**Prompt**
Below are the entries. Set down exactly the line containing "Let the state" and each line after it.

**Records for processing**
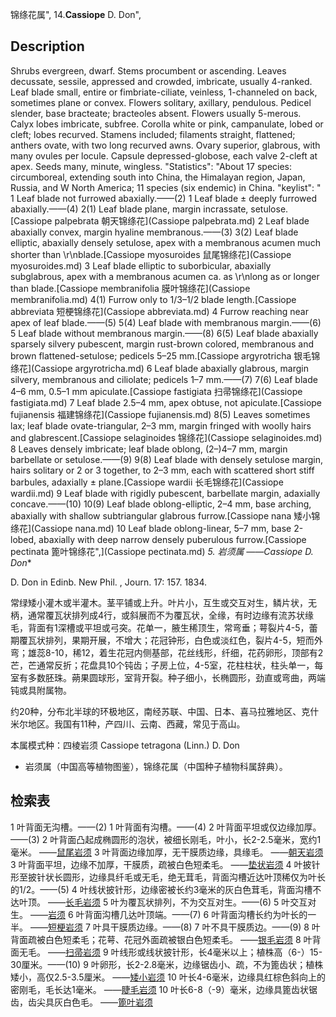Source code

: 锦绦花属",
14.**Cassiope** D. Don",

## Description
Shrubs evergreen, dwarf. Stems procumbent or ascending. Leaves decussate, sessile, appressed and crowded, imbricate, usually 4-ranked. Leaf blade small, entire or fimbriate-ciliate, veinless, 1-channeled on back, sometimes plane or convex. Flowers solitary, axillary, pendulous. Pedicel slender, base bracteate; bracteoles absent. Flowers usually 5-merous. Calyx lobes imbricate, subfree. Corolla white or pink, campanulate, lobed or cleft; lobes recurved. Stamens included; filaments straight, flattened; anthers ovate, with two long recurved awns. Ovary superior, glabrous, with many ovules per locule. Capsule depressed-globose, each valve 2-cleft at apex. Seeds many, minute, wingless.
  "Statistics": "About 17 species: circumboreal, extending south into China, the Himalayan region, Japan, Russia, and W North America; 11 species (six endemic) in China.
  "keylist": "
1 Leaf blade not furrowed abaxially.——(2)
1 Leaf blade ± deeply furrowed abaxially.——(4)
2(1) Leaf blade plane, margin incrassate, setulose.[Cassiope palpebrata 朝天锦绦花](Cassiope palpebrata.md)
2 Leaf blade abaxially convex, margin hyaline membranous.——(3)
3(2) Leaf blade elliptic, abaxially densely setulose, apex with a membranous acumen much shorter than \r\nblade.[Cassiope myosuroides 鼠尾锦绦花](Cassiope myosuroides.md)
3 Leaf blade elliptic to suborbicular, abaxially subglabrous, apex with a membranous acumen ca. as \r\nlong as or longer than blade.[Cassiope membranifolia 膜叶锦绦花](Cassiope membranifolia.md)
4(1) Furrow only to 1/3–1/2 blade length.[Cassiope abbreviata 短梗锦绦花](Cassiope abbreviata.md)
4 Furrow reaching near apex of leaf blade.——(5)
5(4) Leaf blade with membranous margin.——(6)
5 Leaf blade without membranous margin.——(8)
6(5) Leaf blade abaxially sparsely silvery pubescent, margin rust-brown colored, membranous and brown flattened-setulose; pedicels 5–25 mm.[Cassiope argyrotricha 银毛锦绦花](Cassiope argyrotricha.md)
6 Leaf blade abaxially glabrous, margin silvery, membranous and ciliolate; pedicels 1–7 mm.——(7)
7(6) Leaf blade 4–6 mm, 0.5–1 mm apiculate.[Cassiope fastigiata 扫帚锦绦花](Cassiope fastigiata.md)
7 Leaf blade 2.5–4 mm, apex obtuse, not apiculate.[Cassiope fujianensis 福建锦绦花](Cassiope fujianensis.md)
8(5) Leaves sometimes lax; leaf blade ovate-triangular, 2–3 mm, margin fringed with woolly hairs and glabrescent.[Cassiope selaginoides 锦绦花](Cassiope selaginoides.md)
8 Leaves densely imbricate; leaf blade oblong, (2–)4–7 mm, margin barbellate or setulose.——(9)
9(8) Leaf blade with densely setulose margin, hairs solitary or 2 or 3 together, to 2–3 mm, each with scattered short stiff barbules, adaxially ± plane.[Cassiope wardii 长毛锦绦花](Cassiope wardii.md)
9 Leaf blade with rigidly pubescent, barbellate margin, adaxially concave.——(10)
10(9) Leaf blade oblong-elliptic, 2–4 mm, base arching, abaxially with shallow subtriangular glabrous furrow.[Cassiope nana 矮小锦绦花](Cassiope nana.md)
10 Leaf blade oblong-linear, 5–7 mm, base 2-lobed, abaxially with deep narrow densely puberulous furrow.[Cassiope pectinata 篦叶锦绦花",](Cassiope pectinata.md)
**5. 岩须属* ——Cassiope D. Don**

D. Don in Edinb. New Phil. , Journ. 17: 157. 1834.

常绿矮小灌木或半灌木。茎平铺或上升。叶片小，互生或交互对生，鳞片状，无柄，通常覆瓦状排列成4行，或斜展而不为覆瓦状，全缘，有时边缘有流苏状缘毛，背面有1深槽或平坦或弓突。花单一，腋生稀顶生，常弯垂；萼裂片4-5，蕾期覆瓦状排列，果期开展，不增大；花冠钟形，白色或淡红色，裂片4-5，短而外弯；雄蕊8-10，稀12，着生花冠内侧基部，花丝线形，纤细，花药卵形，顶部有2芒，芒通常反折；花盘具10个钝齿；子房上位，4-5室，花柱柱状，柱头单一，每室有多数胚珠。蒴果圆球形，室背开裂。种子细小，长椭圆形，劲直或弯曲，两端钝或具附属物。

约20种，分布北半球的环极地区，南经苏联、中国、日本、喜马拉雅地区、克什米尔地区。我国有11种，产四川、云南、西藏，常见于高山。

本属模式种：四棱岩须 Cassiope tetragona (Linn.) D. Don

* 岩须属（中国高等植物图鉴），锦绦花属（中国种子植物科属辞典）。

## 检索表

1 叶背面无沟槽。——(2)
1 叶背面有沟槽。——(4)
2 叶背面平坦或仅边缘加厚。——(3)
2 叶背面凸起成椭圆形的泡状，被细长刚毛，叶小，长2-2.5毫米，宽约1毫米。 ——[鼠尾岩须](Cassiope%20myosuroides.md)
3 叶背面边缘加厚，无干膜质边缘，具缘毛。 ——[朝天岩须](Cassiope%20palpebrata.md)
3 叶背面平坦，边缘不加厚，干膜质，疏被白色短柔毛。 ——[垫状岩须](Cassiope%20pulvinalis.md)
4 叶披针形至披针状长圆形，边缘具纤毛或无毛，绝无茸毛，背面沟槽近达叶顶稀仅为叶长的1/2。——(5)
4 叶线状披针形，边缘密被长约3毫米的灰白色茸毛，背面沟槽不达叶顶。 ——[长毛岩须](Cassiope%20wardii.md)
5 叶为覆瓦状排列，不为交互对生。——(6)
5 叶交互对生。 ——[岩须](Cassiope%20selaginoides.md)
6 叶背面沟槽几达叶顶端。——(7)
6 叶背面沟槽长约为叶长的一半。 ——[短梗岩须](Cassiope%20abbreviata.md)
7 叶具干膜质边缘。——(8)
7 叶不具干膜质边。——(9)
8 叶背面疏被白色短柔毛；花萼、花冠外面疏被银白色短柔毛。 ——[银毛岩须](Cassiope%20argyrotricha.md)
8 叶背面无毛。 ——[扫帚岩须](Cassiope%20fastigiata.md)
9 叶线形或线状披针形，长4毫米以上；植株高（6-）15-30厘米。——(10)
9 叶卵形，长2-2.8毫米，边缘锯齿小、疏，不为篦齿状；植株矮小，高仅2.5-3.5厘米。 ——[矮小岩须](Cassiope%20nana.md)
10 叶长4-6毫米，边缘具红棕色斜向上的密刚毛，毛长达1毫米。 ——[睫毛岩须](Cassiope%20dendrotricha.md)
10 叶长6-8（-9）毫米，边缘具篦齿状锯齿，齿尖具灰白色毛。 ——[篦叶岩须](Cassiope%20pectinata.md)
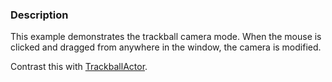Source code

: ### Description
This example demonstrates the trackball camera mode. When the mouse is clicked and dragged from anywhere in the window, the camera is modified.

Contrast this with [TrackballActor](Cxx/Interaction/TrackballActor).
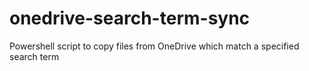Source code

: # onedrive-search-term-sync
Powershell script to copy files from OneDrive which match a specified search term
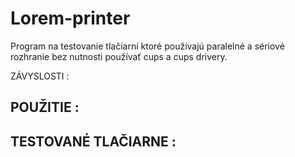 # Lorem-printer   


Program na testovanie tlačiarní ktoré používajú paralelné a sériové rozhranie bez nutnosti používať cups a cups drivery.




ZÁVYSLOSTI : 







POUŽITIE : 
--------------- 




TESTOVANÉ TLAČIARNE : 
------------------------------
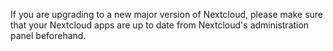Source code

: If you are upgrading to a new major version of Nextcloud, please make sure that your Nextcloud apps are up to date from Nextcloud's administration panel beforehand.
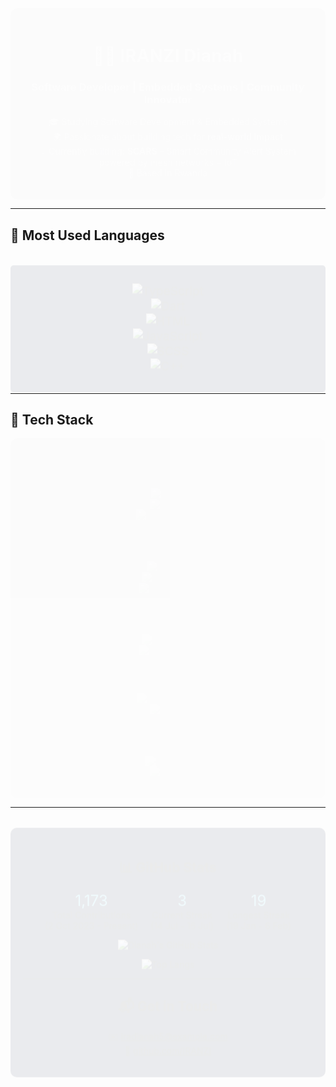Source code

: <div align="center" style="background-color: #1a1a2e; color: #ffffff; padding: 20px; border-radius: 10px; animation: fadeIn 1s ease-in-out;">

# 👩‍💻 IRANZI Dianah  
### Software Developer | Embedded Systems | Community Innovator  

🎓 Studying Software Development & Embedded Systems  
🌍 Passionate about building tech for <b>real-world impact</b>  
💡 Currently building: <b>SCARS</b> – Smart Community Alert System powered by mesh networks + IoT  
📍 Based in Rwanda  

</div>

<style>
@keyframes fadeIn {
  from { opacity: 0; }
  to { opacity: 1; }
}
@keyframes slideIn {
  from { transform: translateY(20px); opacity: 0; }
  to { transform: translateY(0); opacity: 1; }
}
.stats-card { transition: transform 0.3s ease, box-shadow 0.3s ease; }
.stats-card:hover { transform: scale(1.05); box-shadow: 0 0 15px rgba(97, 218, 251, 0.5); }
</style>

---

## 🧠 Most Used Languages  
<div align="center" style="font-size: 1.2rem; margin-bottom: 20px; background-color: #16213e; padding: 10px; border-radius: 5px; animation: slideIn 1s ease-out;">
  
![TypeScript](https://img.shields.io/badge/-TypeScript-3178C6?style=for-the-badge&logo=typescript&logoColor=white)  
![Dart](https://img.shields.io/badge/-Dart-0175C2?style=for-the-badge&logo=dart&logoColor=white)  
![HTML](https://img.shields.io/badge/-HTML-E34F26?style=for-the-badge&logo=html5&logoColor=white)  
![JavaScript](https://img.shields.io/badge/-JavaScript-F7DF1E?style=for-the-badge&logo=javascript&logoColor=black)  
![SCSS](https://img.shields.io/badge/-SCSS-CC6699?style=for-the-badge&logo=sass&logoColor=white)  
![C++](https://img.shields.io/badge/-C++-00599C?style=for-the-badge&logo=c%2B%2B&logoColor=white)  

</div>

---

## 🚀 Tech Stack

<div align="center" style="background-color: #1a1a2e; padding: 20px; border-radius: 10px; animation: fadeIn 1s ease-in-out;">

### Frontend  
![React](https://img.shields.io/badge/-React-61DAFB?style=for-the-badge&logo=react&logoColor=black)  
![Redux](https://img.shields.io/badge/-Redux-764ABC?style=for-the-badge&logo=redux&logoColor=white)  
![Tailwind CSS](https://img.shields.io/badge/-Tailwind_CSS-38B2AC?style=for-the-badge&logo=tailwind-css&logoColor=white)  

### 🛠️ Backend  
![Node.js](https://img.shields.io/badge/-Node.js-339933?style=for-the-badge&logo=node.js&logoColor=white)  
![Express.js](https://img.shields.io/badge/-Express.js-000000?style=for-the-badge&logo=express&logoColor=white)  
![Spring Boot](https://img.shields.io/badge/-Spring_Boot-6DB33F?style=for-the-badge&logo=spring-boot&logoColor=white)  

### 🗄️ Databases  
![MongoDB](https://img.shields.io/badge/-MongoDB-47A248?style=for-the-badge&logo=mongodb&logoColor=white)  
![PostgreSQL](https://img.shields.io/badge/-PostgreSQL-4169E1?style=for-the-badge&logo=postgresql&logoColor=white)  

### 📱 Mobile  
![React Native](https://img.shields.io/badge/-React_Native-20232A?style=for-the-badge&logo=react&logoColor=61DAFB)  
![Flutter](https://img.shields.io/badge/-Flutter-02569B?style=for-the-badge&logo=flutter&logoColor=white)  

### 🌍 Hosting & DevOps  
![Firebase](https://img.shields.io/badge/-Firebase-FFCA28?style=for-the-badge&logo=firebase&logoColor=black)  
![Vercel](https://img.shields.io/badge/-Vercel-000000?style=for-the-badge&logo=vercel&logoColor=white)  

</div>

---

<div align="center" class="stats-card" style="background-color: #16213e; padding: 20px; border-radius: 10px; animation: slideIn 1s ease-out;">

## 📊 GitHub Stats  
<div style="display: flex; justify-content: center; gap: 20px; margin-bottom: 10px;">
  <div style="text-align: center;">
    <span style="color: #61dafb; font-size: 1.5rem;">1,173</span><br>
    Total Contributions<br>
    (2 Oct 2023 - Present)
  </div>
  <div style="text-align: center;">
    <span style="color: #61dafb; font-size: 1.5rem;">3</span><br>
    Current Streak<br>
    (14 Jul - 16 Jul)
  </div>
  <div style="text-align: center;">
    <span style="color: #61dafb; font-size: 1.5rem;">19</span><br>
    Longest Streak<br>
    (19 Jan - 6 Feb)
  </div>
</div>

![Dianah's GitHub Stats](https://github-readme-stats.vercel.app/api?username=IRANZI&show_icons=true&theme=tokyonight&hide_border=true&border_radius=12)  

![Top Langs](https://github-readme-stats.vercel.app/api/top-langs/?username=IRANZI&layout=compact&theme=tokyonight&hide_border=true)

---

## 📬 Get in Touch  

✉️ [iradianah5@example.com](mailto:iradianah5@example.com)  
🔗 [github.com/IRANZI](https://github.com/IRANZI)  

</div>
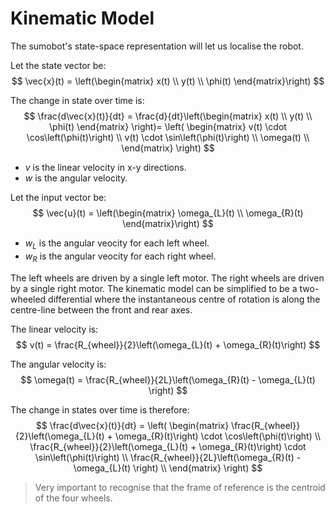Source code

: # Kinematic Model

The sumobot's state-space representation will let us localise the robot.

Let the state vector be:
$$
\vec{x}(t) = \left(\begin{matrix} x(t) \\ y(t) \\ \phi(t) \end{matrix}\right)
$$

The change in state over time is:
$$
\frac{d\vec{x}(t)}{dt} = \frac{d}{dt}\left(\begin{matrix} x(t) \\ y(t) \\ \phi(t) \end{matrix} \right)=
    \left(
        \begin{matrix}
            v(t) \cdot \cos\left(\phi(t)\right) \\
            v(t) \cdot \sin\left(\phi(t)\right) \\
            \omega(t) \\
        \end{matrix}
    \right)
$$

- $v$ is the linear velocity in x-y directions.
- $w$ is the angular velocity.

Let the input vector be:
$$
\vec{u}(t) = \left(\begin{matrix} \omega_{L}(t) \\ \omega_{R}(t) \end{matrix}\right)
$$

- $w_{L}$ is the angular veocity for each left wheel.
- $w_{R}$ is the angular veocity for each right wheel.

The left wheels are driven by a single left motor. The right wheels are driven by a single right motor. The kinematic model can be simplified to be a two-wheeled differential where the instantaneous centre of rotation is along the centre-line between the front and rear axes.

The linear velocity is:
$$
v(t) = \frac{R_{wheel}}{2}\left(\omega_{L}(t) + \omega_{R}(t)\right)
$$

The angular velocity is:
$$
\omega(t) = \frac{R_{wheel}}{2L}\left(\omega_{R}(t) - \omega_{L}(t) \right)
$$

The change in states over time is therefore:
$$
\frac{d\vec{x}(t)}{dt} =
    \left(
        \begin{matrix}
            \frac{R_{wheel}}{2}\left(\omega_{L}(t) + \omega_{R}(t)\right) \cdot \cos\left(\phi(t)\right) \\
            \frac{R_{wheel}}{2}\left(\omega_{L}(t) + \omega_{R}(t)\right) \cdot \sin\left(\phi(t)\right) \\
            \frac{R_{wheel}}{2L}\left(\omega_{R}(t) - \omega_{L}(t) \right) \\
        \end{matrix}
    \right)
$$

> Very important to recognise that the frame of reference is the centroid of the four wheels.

**Written answer**
Let the state vector be:
$$
\vec{x}(t) = \left(\begin{matrix} x(t) \\ y(t) \\ \phi(t) \end{matrix}\right)
$$

The change in state over time is:
$$
\frac{d\vec{x}(t)}{dt} = \frac{d}{dt}\left(\begin{matrix} x(t) \\ y(t) \\ \phi(t) \end{matrix} \right)=
    \left(
        \begin{matrix}
            v(t) \cdot \cos\left(\phi(t)\right) \\
            v(t) \cdot \sin\left(\phi(t)\right) \\
            \omega(t) \\
        \end{matrix}
    \right)
$$

- $v$ is the linear velocity in x-y directions.
- $w$ is the angular velocity.

Let the input vector be:
$$
\vec{u}(t) = \left(\begin{matrix} \omega_{L}(t) \\ \omega_{R}(t) \end{matrix}\right)
$$

- $w_{L}$ is the angular veocity for each left wheel.
- $w_{R}$ is the angular veocity for each right wheel.

The left wheels are driven by a single left motor. The right wheels are driven by a single right motor. The kinematic model can be simplified to be a two-wheeled differential where the instantaneous centre of rotation is along the centre-line between the front and rear axes.

The linear velocity is:
$$
v(t) = \frac{R_{wheel}}{2}\left(\omega_{L}(t) + \omega_{R}(t)\right)
$$

The angular velocity is:
$$
\omega(t) = \frac{R_{wheel}}{2L}\left(\omega_{R}(t) - \omega_{L}(t) \right)
$$

The change in states over time is therefore:
$$
\frac{d\vec{x}(t)}{dt} =
    \left(
        \begin{matrix}
            \frac{R_{wheel}}{2}\left(\omega_{L}(t) + \omega_{R}(t)\right) \cdot \cos\left(\phi(t)\right) \\
            \frac{R_{wheel}}{2}\left(\omega_{L}(t) + \omega_{R}(t)\right) \cdot \sin\left(\phi(t)\right) \\
            \frac{R_{wheel}}{2L}\left(\omega_{R}(t) - \omega_{L}(t) \right) \\
        \end{matrix}
    \right)
$$

> Very important to recognise that the frame of reference is the centroid of the four wheels.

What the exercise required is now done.